In the 1950's, they still loaded passengers in the time-honored manner of marching them out across the ramp and then up the mobile stairs. On the way out, at least in good weather, the passengers had the opportunity to marvel at the giant of the skies they were going to fly in and also to grab a mechanic occasionally (although we were usually too quick), and ask, "What is that big thing you are putting under the airplane?"

With a straight face, we would inform them that it was the lifeboat! (There was, at least, a passing resemblance) A few more words would assure them how lucky they were to be riding on an airline that cared so much about its passengers that it carried a lifeboat. A quick glance around the ramp would confirm that nobody else cared enough to carry one, for Speedpacks were rare enough to be a novelty even on the airlines that flew L-749 Connies. One had to be quick to avoid the next question of how it was to be launched and how were the passengers to get in? A few passengers would turn and climb the steps scratching their heads. Even funnier were the "experts," always male, who had overheard the explanation and would loudly inform their wives what that thing under the plane was.

SLEIGHT-OF-HAND TRICKS
Other times, the passengers only saw us through the cabin windows. If you were working on an engine you could see their noses pressed up against the inner pane and their brows knitted with concern. Who could blame them? One tried to appear competent and knowledgeable at least to reassure them.

It was the Bristol Britannia that gave us an opportunity for some harmless fun. The Brit was equipped with four, turboprop engines of the Proteus type.
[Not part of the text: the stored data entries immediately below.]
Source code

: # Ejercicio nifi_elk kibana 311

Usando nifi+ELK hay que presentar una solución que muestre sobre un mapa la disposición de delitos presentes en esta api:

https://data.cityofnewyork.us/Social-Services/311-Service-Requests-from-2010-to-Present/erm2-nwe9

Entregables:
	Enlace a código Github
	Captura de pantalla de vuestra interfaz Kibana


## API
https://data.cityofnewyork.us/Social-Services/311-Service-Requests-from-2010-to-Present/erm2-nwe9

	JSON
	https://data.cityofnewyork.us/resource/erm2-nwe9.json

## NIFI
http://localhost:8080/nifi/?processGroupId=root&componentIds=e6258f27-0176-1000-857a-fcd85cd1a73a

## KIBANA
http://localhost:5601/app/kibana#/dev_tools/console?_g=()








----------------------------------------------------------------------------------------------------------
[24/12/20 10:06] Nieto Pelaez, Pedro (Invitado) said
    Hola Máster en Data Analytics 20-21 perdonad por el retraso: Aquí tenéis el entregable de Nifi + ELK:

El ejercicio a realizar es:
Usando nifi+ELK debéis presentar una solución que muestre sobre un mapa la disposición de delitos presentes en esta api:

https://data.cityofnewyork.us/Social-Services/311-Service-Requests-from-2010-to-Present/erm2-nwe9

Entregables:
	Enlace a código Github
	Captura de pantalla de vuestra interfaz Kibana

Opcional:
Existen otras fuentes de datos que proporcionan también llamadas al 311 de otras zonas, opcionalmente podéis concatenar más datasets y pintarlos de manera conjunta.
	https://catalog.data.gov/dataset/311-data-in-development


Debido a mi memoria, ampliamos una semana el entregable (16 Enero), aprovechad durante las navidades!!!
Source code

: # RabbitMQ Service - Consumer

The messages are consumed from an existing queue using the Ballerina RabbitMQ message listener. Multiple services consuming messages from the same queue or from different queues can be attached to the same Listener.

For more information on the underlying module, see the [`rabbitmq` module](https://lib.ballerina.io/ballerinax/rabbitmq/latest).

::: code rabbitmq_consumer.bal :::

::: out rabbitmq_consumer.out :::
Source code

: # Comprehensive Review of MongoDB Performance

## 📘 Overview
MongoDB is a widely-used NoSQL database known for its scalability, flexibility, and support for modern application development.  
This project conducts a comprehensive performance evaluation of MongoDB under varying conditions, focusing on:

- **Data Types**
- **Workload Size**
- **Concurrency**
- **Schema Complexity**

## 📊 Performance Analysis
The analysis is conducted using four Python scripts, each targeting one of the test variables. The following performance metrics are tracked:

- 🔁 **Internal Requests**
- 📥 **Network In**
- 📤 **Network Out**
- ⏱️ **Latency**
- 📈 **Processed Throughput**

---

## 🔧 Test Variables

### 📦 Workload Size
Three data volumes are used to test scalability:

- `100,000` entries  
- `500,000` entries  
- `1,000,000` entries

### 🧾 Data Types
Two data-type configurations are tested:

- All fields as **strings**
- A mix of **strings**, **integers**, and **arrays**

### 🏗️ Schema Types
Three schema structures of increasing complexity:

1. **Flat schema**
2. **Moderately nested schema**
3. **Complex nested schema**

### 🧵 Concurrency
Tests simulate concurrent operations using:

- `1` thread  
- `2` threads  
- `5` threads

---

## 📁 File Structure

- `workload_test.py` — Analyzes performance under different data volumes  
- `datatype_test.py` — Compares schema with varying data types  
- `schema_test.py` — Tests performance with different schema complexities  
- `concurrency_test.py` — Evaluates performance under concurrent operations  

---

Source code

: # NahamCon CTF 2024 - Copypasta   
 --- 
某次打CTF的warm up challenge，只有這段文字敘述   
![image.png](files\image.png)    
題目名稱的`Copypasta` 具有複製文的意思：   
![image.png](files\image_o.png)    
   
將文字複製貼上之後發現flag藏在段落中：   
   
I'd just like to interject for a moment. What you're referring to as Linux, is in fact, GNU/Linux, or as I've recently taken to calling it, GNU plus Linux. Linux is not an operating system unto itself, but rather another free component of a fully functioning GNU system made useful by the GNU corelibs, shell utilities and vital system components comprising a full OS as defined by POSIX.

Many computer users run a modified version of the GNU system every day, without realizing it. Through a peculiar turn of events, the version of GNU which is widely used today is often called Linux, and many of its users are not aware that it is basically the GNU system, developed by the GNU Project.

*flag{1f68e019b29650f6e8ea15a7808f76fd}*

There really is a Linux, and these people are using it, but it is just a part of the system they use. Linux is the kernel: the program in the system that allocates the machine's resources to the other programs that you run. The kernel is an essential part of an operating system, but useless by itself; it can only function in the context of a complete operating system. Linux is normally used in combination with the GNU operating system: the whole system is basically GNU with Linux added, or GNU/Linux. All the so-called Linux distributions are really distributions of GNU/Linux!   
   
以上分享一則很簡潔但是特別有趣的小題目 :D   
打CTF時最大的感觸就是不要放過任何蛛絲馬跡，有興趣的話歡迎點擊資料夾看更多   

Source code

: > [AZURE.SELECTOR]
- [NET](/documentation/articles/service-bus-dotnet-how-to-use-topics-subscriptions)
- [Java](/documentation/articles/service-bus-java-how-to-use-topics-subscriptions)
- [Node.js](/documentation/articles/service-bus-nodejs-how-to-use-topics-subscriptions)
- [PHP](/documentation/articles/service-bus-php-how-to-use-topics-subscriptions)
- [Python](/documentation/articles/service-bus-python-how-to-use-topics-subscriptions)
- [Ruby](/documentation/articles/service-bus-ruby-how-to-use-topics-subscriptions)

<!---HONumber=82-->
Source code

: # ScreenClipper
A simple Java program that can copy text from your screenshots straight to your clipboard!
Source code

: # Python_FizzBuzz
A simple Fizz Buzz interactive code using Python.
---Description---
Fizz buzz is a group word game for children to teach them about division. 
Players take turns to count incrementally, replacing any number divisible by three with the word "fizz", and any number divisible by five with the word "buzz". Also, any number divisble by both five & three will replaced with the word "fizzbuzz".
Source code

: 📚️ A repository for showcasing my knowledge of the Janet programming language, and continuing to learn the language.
These were of the free turbine type, which meant that the props and turbines that drove them weren't directly connected to the any of the drives inside the engine. In a stiff breeze up the back, with the prop brake released, the prop would windmill backwards. This turned the turbine inside the engine the wrong way. The Proteus engine was a very early turboprop and definitely didn't like air being pumped through it the wrong way while the electric starter was grinding its heart out trying to make everything turn the other way. It was therefore standard practice for the ground mechanic to go out and hold the prop on the engine being started. It really wasn't dangerous although it could be made to look spectacular!
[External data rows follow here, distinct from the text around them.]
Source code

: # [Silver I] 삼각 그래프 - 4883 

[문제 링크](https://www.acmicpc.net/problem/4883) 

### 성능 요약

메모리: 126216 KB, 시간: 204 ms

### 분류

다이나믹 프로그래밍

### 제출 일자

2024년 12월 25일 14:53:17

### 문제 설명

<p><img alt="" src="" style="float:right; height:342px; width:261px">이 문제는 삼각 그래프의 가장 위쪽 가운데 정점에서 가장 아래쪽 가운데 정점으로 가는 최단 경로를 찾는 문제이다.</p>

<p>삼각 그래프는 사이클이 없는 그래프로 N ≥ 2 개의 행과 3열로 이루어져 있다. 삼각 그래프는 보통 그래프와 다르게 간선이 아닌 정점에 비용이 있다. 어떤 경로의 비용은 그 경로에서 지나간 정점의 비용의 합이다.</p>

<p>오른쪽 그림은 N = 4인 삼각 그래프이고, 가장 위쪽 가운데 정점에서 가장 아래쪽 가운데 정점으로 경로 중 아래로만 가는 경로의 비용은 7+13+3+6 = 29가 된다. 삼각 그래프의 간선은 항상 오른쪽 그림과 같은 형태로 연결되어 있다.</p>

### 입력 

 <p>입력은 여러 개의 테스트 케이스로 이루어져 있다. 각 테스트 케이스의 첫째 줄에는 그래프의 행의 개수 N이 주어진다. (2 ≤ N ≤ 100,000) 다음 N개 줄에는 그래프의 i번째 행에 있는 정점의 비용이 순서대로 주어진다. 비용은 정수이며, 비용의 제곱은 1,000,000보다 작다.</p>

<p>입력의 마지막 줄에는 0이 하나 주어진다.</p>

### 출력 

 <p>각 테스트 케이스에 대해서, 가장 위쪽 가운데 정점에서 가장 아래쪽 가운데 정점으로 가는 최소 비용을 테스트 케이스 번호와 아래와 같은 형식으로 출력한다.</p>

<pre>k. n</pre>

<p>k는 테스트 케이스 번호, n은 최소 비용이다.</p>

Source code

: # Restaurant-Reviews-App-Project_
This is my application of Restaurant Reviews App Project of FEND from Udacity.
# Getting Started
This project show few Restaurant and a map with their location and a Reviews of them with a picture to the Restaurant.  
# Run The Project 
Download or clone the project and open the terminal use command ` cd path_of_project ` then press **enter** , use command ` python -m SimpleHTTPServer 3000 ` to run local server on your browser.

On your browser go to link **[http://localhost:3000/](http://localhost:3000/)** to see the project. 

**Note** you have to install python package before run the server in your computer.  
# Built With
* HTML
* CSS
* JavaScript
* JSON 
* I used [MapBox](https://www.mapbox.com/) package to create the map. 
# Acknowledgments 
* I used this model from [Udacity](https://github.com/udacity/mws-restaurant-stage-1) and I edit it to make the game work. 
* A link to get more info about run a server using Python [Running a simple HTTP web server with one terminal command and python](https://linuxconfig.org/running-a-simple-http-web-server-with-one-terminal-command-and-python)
One held the prop blade and you knew when the brake released because you could then turn it easily. You would hear the starter winding up on the engine but there was no reaction from the prop. The fuel and ignition went on and the engine would light with a little cough. The prop would pull out of your hand and you simply walked away to the next engine to be started.

For a little drama, we would lay hold of the prop on the engine to be started. We would hold it until we heard the cough and then raise a leg and fling the prop into motion as if it were 1918 and we were hand starting Captain Eddie Rickenbacker's SPAD XIII! If you were big enough, and I was, you really made it appear that you were starting that big engine all by yourself.

For some reason, the customer service types didn't like our little foolery. Maybe because it made some of the passengers wonder what kind of an airline they had bought a ticket on where the mechanics had to hand-prop the engines to get them going. I don't recommend this practice with any of the fan engines we have nowadays as I am afraid you would be gone into the belly of the beast before you knew it.

Still, it was a different ramp atmosphere back then. Pulling those same pranks on the flying public today would most likely end up with those rampies losing their jobs — and that's no laughing matter.